A.A.
Oluşturulma Tarihi: Aralık 02, 2011 19:25
Ankara 11. Ağır Ceza Mahkemesi, kamuoyunda “Neşter-1” olarak bilinen, sosyal güvenlik kurumlarına kardiyoloji malzemesi alım-satımında yolsuzluk iddialarına ilişkin olarak açılan ve Yargıtayın kısmen onama ve kısmen bozma kararının ardından bazı sanıklar hakkında tekrar görülen davada, 6 sanığı 3 yıl 10 ay 20 gün ile 11 yıl 8 ay arasında değişen sürelerle hapis cezasına çarptırdı.
Mahkeme, bazı sanıkların kimi suçlardan beraatına hükmederken, kimi sanıklar hakkında çeşitli suçlamalardan açılan kamu davasının ise zaman aşımı süresinin dolması nedeniyle düşürülmesine karar verdi.
Karar duruşmasına, tutuksuz 9 sanık ve avukatları ile müşteki SGK'nın avukatı katıldı.
Duruşmada, SGK Avukatı Ender İhtiyar, sanıkların eylemlerine uyan yasa maddeleri gereği cezalandırılmasını isterken, esas hakkındaki savunmasını yapmayan sanıklar, savunmalarını yaptılar.
Sanık Ender Örnek'in avukatı Sedat Vural ise duruşmada usulü itirazlarda bulundu.
Mahkeme heyeti ile Cumhuriyet Savcısının “sırt sırta” oturduğunu kaydeden Vural, bunun, Avrupa İnsan Hakları Sözleşmesinin “adil yargılanma hakkına” ilişkin maddesinin ihlali anlamına geldiğini söyledi.
Bunun üzerine Başkan Dündar Örsdemir, gülerek, “Ne yapayım?
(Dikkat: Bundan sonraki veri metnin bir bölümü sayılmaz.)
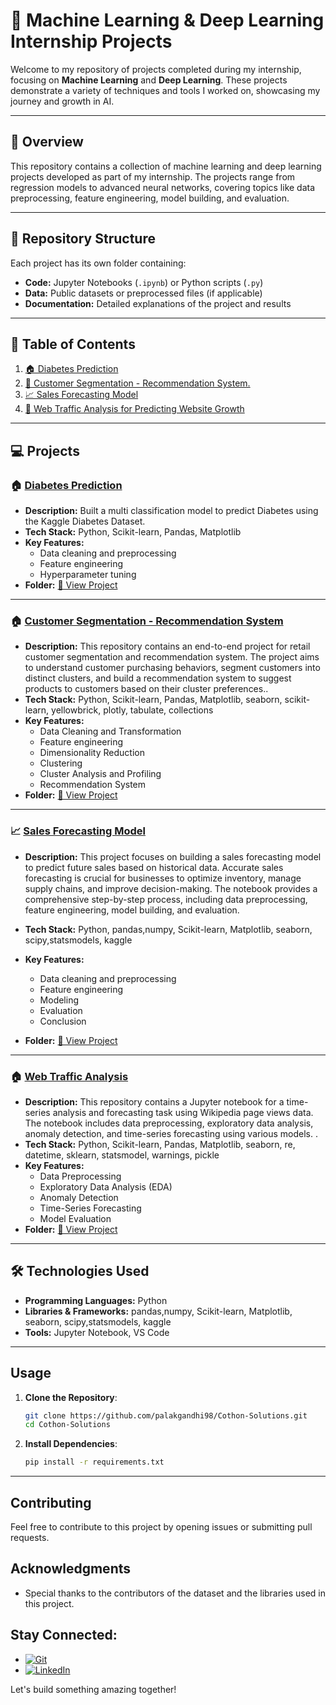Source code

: # 🧠 Machine Learning & Deep Learning Internship Projects  

Welcome to my repository of projects completed during my internship, focusing on **Machine Learning** and **Deep Learning**. These projects demonstrate a variety of techniques and tools I worked on, showcasing my journey and growth in AI.  

--- 

## 🌟 **Overview**  
This repository contains a collection of machine learning and deep learning projects developed as part of my internship. The projects range from regression models to advanced neural networks, covering topics like data preprocessing, feature engineering, model building, and evaluation.

---

## 📂 **Repository Structure**  
Each project has its own folder containing:  
- **Code:** Jupyter Notebooks (`.ipynb`) or Python scripts (`.py`)  
- **Data:** Public datasets or preprocessed files (if applicable)  
- **Documentation:** Detailed explanations of the project and results  

---

## 📜 **Table of Contents**  
1. [🏠 Diabetes Prediction](https://github.com/palakgandhi98/Cothon-Solutions/tree/main/DS%20Task%2001)  
2. [🛒 Customer Segmentation - Recommendation System.](https://github.com/palakgandhi98/Cothon-Solutions/tree/main/DS%20Task%2002)  
3. [📈 Sales Forecasting Model](https://github.com/palakgandhi98/Cothon-Solutions/tree/main/DS%20Task%2003)
4. [🚨 Web Traffic Analysis for Predicting Website Growth](https://github.com/palakgandhi98/Cothon-Solutions/tree/main/DS%20Task%2004)

---

## 💻 **Projects**  

### 🏠 **[Diabetes Prediction](https://github.com/palakgandhi98/Cothon-Solutions/tree/main/DS%20Task%2001)**  
- **Description:** Built a multi classification model to predict Diabetes using the Kaggle Diabetes Dataset.  
- **Tech Stack:** Python, Scikit-learn, Pandas, Matplotlib 
- **Key Features:**  
  - Data cleaning and preprocessing  
  - Feature engineering  
  - Hyperparameter tuning  
- **Folder:** [📂 View Project](https://github.com/palakgandhi98/Cothon-Solutions/tree/main/DS%20Task%2001)
---
### 🏠 **[Customer Segmentation - Recommendation System](https://github.com/palakgandhi98/Cothon-Solutions/tree/main/DS%20Task%2002)**  
- **Description:** This repository contains an end-to-end project for retail customer segmentation and recommendation system. The project aims to understand customer purchasing behaviors, segment customers into distinct clusters, and build a recommendation system to suggest products to customers based on their cluster preferences..  
- **Tech Stack:** Python, Scikit-learn, Pandas, Matplotlib, seaborn, scikit-learn, yellowbrick, plotly, tabulate, collections
- **Key Features:**  
  - Data Cleaning and Transformation
  - Feature engineering
  - Dimensionality Reduction
  - Clustering
  - Cluster Analysis and Profiling
  - Recommendation System  
- **Folder:** [📂 View Project](https://github.com/palakgandhi98/Cothon-Solutions/tree/main/DS%20Task%2002)
---
### 📈 **[Sales Forecasting Model](https://github.com/palakgandhi98/Cothon-Solutions/tree/main/DS%20Task%2003)**  
- **Description:** This project focuses on building a sales forecasting model to predict future sales based on historical data. Accurate sales forecasting is crucial for businesses to optimize inventory, manage supply chains, and improve decision-making. The notebook provides a comprehensive step-by-step process, including data preprocessing, feature engineering, model building, and evaluation.  
- **Tech Stack:** Python, pandas,numpy, Scikit-learn, Matplotlib, seaborn, scipy,statsmodels, kaggle

- **Key Features:**  
  - Data cleaning and preprocessing  
  - Feature engineering  
  - Modeling
  - Evaluation
  - Conclusion  
- **Folder:** [📂 View Project](https://github.com/palakgandhi98/Cothon-Solutions/tree/main/DS%20Task%2003)
---

### 🏠 **[Web Traffic Analysis](https://github.com/palakgandhi98/Cothon-Solutions/tree/main/DS%20Task%2004)**  
- **Description:** This repository contains a Jupyter notebook for a time-series analysis and forecasting task using Wikipedia page views data. The notebook includes data preprocessing, exploratory data analysis, anomaly detection, and time-series forecasting using various models.
.  
- **Tech Stack:** Python, Scikit-learn, Pandas, Matplotlib, seaborn, re, datetime, sklearn, statsmodel, warnings, pickle 
- **Key Features:**  
  - Data Preprocessing 
  - Exploratory Data Analysis (EDA)
  - Anomaly Detection
  - Time-Series Forecasting
  - Model Evaluation  
- **Folder:** [📂 View Project](https://github.com/palakgandhi98/Cothon-Solutions/tree/main/DS%20Task%2004)
---

## 🛠️ **Technologies Used**  
- **Programming Languages:** Python  
- **Libraries & Frameworks:** pandas,numpy, Scikit-learn, Matplotlib, seaborn, scipy,statsmodels, kaggle
- **Tools:** Jupyter Notebook, VS Code  

---

## Usage

1. **Clone the Repository**:
   ```bash
   git clone https://github.com/palakgandhi98/Cothon-Solutions.git
   cd Cothon-Solutions
   ```

2. **Install Dependencies**:
   ```bash
   pip install -r requirements.txt
   ```
---

## Contributing

Feel free to contribute to this project by opening issues or submitting pull requests.

## Acknowledgments

- Special thanks to the contributors of the dataset and the libraries used in this project.

## Stay Connected:
 * [![Git](https://img.shields.io/badge/Git-F05032?logo=git&logoColor=fff)](https://www.github.com/palakgandhi98)
 * [![LinkedIn](https://img.shields.io/badge/Linkedin-%230077B5.svg?logo=linkedin&logoColor=white)](https://www.linkedin.com/in/palakgandhi98)

Let's build something amazing together!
Savcıyı aşağı mı indireyim?” dedi.
“Avukatları da oraya yükseltin” diye espri yapan Vural, Adalet Bakanlığına yazı yazılarak, iddia makamının kürsüden ayrılmasını talep etti.
CMK'nın 250, 251 ve 252'inci maddelerinin Anayasa'ya aykırılığı iddiasında bulunan Vural, bu maddelerin iptali için Anayasa Mahkemesi'ne taşınmasını istedi.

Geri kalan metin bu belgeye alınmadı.